* Aim of the exercise *
Retype each record exactly; no pictures.

━━━━━ Data ━━━━━

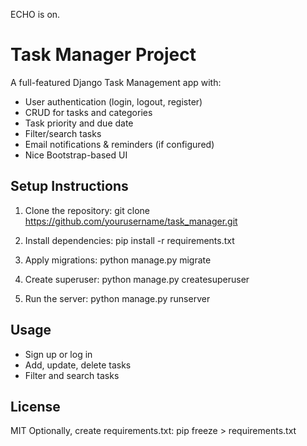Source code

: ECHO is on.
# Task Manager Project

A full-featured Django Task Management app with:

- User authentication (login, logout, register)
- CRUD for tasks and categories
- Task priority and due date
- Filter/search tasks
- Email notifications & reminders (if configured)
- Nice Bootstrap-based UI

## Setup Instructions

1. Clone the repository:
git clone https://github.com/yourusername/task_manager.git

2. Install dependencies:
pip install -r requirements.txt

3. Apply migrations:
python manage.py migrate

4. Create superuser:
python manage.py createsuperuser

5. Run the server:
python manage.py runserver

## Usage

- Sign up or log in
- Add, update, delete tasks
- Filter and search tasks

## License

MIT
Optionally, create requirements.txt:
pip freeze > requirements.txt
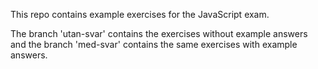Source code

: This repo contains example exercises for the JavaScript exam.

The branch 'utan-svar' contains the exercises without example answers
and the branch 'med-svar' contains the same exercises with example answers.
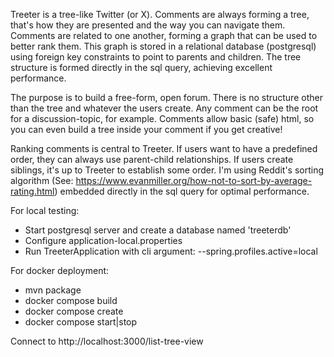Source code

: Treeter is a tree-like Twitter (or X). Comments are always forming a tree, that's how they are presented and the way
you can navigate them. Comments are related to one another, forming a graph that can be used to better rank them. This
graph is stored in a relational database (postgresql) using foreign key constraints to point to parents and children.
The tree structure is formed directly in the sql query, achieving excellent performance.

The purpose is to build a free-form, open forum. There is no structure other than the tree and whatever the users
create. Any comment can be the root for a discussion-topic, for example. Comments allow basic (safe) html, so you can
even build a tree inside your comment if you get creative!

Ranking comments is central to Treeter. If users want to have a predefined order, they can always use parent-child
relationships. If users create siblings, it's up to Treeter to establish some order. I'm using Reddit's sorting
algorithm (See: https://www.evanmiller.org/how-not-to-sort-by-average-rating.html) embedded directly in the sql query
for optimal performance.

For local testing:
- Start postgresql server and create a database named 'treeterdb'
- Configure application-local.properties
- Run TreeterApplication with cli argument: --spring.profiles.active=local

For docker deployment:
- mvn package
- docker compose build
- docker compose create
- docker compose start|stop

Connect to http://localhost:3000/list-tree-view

━━━━━

* Result for this task *
Source code

: ECHO is on.
# Task Manager Project

A full-featured Django Task Management app with:

- User authentication (login, logout, register)
- CRUD for tasks and categories
- Task priority and due date
- Filter/search tasks
- Email notifications & reminders (if configured)
- Nice Bootstrap-based UI

## Setup Instructions

1. Clone the repository:
git clone https://github.com/yourusername/task_manager.git

2. Install dependencies:
pip install -r requirements.txt

3. Apply migrations:
python manage.py migrate

4. Create superuser:
python manage.py createsuperuser

5. Run the server:
python manage.py runserver

## Usage

- Sign up or log in
- Add, update, delete tasks
- Filter and search tasks

## License

MIT
Optionally, create requirements.txt:
pip freeze > requirements.txt
Source code

: This repo contains example exercises for the JavaScript exam.

The branch 'utan-svar' contains the exercises without example answers
and the branch 'med-svar' contains the same exercises with example answers.
Source code

: Treeter is a tree-like Twitter (or X). Comments are always forming a tree, that's how they are presented and the way
you can navigate them. Comments are related to one another, forming a graph that can be used to better rank them. This
graph is stored in a relational database (postgresql) using foreign key constraints to point to parents and children.
The tree structure is formed directly in the sql query, achieving excellent performance.

The purpose is to build a free-form, open forum. There is no structure other than the tree and whatever the users
create. Any comment can be the root for a discussion-topic, for example. Comments allow basic (safe) html, so you can
even build a tree inside your comment if you get creative!

Ranking comments is central to Treeter. If users want to have a predefined order, they can always use parent-child
relationships. If users create siblings, it's up to Treeter to establish some order. I'm using Reddit's sorting
algorithm (See: https://www.evanmiller.org/how-not-to-sort-by-average-rating.html) embedded directly in the sql query
for optimal performance.

For local testing:
- Start postgresql server and create a database named 'treeterdb'
- Configure application-local.properties
- Run TreeterApplication with cli argument: --spring.profiles.active=local

For docker deployment:
- mvn package
- docker compose build
- docker compose create
- docker compose start|stop

Connect to http://localhost:3000/list-tree-view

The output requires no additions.